**What is expected**
Your output should be each line from the material below that has the word "number".

____________________

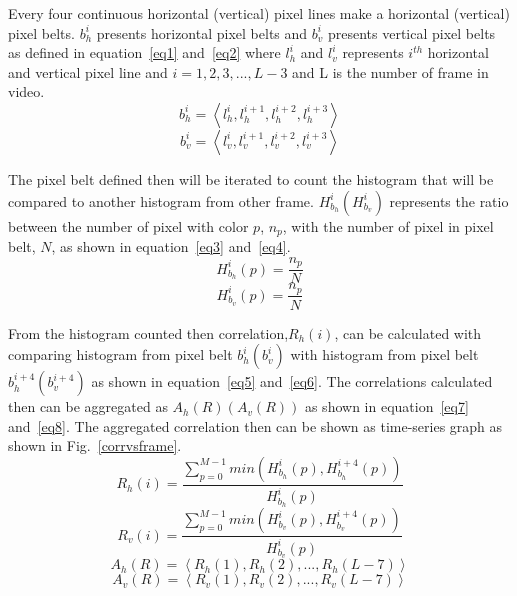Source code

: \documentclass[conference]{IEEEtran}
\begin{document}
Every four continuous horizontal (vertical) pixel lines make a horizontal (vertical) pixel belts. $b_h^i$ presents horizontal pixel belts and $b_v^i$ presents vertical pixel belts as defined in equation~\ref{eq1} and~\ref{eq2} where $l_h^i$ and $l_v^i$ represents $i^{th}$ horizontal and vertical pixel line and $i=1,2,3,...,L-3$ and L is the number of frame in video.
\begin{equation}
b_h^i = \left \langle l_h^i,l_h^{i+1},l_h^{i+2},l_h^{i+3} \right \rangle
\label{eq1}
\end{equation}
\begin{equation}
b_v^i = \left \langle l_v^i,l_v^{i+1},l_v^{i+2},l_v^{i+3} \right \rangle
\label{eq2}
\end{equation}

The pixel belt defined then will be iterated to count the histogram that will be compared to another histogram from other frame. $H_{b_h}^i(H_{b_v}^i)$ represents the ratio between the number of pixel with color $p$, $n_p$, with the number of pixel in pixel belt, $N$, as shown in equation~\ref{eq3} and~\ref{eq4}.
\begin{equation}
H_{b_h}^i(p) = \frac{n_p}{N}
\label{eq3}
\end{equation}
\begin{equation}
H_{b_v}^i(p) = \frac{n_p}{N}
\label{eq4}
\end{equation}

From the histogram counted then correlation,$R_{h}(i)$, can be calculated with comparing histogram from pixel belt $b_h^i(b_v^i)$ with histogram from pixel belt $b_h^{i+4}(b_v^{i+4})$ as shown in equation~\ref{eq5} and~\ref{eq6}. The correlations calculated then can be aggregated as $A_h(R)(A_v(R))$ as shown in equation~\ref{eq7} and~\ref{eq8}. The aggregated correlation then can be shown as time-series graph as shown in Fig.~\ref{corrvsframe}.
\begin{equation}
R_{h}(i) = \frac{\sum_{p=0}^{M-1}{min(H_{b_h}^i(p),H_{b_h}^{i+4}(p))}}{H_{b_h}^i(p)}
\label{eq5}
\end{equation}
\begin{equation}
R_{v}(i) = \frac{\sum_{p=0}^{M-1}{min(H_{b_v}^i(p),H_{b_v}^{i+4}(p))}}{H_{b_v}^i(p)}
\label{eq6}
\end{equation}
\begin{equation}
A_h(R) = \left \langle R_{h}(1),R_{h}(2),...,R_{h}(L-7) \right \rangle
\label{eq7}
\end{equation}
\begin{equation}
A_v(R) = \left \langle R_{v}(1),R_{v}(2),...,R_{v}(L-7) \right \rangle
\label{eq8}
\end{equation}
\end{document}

____________________

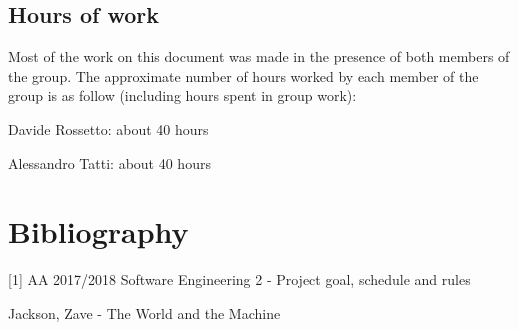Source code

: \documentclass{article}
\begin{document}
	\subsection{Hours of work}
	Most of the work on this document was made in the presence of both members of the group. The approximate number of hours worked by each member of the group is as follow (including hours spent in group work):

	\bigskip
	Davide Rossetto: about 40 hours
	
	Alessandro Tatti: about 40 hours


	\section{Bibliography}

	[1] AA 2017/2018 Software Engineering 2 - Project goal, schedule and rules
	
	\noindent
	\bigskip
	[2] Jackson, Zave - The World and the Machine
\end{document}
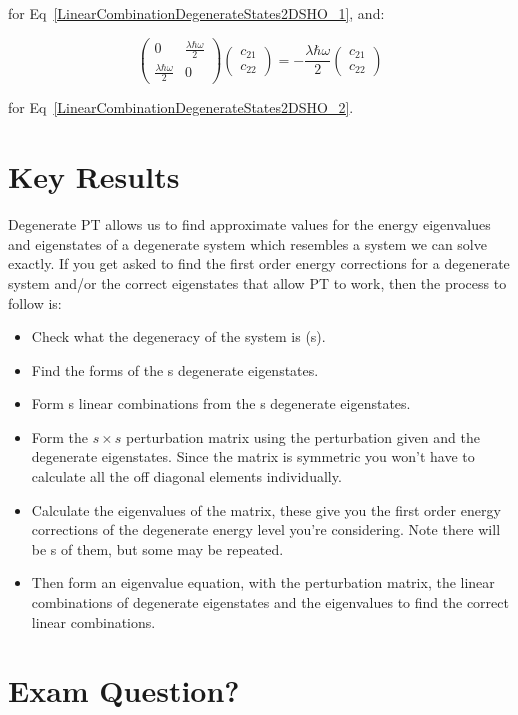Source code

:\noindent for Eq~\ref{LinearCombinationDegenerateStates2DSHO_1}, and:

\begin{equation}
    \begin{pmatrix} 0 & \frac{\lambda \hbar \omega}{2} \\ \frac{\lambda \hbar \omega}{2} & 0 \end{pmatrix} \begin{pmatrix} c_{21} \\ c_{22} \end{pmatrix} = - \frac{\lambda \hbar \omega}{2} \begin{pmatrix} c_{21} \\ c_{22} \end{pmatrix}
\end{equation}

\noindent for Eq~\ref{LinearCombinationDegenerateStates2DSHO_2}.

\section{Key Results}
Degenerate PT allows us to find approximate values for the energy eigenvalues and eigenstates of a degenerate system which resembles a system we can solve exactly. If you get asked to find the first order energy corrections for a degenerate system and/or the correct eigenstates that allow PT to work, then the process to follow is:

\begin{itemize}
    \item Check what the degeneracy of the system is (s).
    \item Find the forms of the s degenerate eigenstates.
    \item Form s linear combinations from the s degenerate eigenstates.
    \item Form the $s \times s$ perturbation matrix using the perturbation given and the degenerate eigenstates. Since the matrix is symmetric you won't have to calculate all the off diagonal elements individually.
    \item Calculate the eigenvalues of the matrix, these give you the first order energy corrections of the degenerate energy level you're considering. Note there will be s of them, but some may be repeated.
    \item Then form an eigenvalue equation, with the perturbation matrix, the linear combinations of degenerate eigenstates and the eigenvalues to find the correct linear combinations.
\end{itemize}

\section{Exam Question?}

____________________

**Finished task**
Every four continuous horizontal (vertical) pixel lines make a horizontal (vertical) pixel belts. $b_h^i$ presents horizontal pixel belts and $b_v^i$ presents vertical pixel belts as defined in equation~\ref{eq1} and~\ref{eq2} where $l_h^i$ and $l_v^i$ represents $i^{th}$ horizontal and vertical pixel line and $i=1,2,3,...,L-3$ and L is the number of frame in video.
The pixel belt defined then will be iterated to count the histogram that will be compared to another histogram from other frame. $H_{b_h}^i(H_{b_v}^i)$ represents the ratio between the number of pixel with color $p$, $n_p$, with the number of pixel in pixel belt, $N$, as shown in equation~\ref{eq3} and~\ref{eq4}.
	Most of the work on this document was made in the presence of both members of the group. The approximate number of hours worked by each member of the group is as follow (including hours spent in group work):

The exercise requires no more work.